• **WORK TASK**: Your task is to transcribe each record exactly and to omit every image.

• **PROVIDED INFORMATION**:

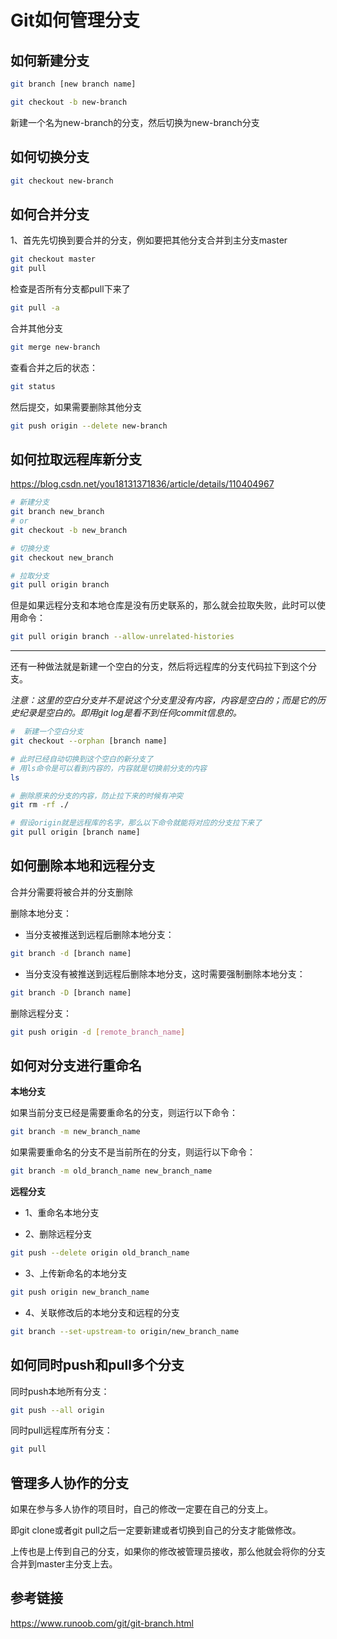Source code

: # Git如何管理分支

## 如何新建分支

```bash
git branch [new branch name]
```

```bash
git checkout -b new-branch
```

新建一个名为new-branch的分支，然后切换为new-branch分支

## 如何切换分支

```bash
git checkout new-branch
```

## 如何合并分支

1、首先先切换到要合并的分支，例如要把其他分支合并到主分支master

```bash
git checkout master
git pull
```

检查是否所有分支都pull下来了

```bash
git pull -a
```

合并其他分支
```bash
git merge new-branch
```

查看合并之后的状态：
```bash
git status
```

然后提交，如果需要删除其他分支
```bash
git push origin --delete new-branch
```

## 如何拉取远程库新分支

https://blog.csdn.net/you18131371836/article/details/110404967

```bash
# 新建分支
git branch new_branch
# or
git checkout -b new_branch

# 切换分支
git checkout new_branch

# 拉取分支
git pull origin branch
```

但是如果远程分支和本地仓库是没有历史联系的，那么就会拉取失败，此时可以使用命令：

```bash
git pull origin branch --allow-unrelated-histories
```

----

还有一种做法就是新建一个空白的分支，然后将远程库的分支代码拉下到这个分支。

*注意：这里的空白分支并不是说这个分支里没有内容，内容是空白的；而是它的历史纪录是空白的。即用git log是看不到任何commit信息的。*

```bash
#  新建一个空白分支
git checkout --orphan [branch name]

# 此时已经自动切换到这个空白的新分支了
# 用ls命令是可以看到内容的，内容就是切换前分支的内容
ls

# 删除原来的分支的内容，防止拉下来的时候有冲突
git rm -rf ./

# 假设origin就是远程库的名字，那么以下命令就能将对应的分支拉下来了
git pull origin [branch name]
```

## 如何删除本地和远程分支

合并分需要将被合并的分支删除

删除本地分支：

* 当分支被推送到远程后删除本地分支：
```bash
git branch -d [branch name]
```

* 当分支没有被推送到远程后删除本地分支，这时需要强制删除本地分支：
```bash
git branch -D [branch name]
```

删除远程分支：

```bash
git push origin -d [remote_branch_name]
```

## 如何对分支进行重命名

**本地分支**

如果当前分支已经是需要重命名的分支，则运行以下命令：
```bash
git branch -m new_branch_name
```

如果需要重命名的分支不是当前所在的分支，则运行以下命令：

```bash
git branch -m old_branch_name new_branch_name
```

**远程分支**

* 1、重命名本地分支

* 2、删除远程分支

```bash
git push --delete origin old_branch_name
```

* 3、上传新命名的本地分支

```bash
git push origin new_branch_name
```

* 4、关联修改后的本地分支和远程的分支

```bash
git branch --set-upstream-to origin/new_branch_name
```

## 如何同时push和pull多个分支

同时push本地所有分支：

```bash
git push --all origin
```

同时pull远程库所有分支：

```bash
git pull
```

## 管理多人协作的分支

如果在参与多人协作的项目时，自己的修改一定要在自己的分支上。

即git clone或者git pull之后一定要新建或者切换到自己的分支才能做修改。

上传也是上传到自己的分支，如果你的修改被管理员接收，那么他就会将你的分支合并到master主分支上去。

## 参考链接

https://www.runoob.com/git/git-branch.html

• **EXERCISE SOLUTION**:
Source code

: # Git如何管理分支

## 如何新建分支

```bash
git branch [new branch name]
```

```bash
git checkout -b new-branch
```

新建一个名为new-branch的分支，然后切换为new-branch分支

## 如何切换分支

```bash
git checkout new-branch
```

## 如何合并分支

1、首先先切换到要合并的分支，例如要把其他分支合并到主分支master

```bash
git checkout master
git pull
```

检查是否所有分支都pull下来了

```bash
git pull -a
```

合并其他分支
```bash
git merge new-branch
```

查看合并之后的状态：
```bash
git status
```

然后提交，如果需要删除其他分支
```bash
git push origin --delete new-branch
```

## 如何拉取远程库新分支

https://blog.csdn.net/you18131371836/article/details/110404967

```bash
# 新建分支
git branch new_branch
# or
git checkout -b new_branch

# 切换分支
git checkout new_branch

# 拉取分支
git pull origin branch
```

但是如果远程分支和本地仓库是没有历史联系的，那么就会拉取失败，此时可以使用命令：

```bash
git pull origin branch --allow-unrelated-histories
```

----

还有一种做法就是新建一个空白的分支，然后将远程库的分支代码拉下到这个分支。

*注意：这里的空白分支并不是说这个分支里没有内容，内容是空白的；而是它的历史纪录是空白的。即用git log是看不到任何commit信息的。*

```bash
#  新建一个空白分支
git checkout --orphan [branch name]

# 此时已经自动切换到这个空白的新分支了
# 用ls命令是可以看到内容的，内容就是切换前分支的内容
ls

# 删除原来的分支的内容，防止拉下来的时候有冲突
git rm -rf ./

# 假设origin就是远程库的名字，那么以下命令就能将对应的分支拉下来了
git pull origin [branch name]
```

## 如何删除本地和远程分支

合并分需要将被合并的分支删除

删除本地分支：

* 当分支被推送到远程后删除本地分支：
```bash
git branch -d [branch name]
```

* 当分支没有被推送到远程后删除本地分支，这时需要强制删除本地分支：
```bash
git branch -D [branch name]
```

删除远程分支：

```bash
git push origin -d [remote_branch_name]
```

## 如何对分支进行重命名

**本地分支**

如果当前分支已经是需要重命名的分支，则运行以下命令：
```bash
git branch -m new_branch_name
```

如果需要重命名的分支不是当前所在的分支，则运行以下命令：

```bash
git branch -m old_branch_name new_branch_name
```

**远程分支**

* 1、重命名本地分支

* 2、删除远程分支

```bash
git push --delete origin old_branch_name
```

* 3、上传新命名的本地分支

```bash
git push origin new_branch_name
```

* 4、关联修改后的本地分支和远程的分支

```bash
git branch --set-upstream-to origin/new_branch_name
```

## 如何同时push和pull多个分支

同时push本地所有分支：

```bash
git push --all origin
```

同时pull远程库所有分支：

```bash
git pull
```

## 管理多人协作的分支

如果在参与多人协作的项目时，自己的修改一定要在自己的分支上。

即git clone或者git pull之后一定要新建或者切换到自己的分支才能做修改。

上传也是上传到自己的分支，如果你的修改被管理员接收，那么他就会将你的分支合并到master主分支上去。

## 参考链接

https://www.runoob.com/git/git-branch.html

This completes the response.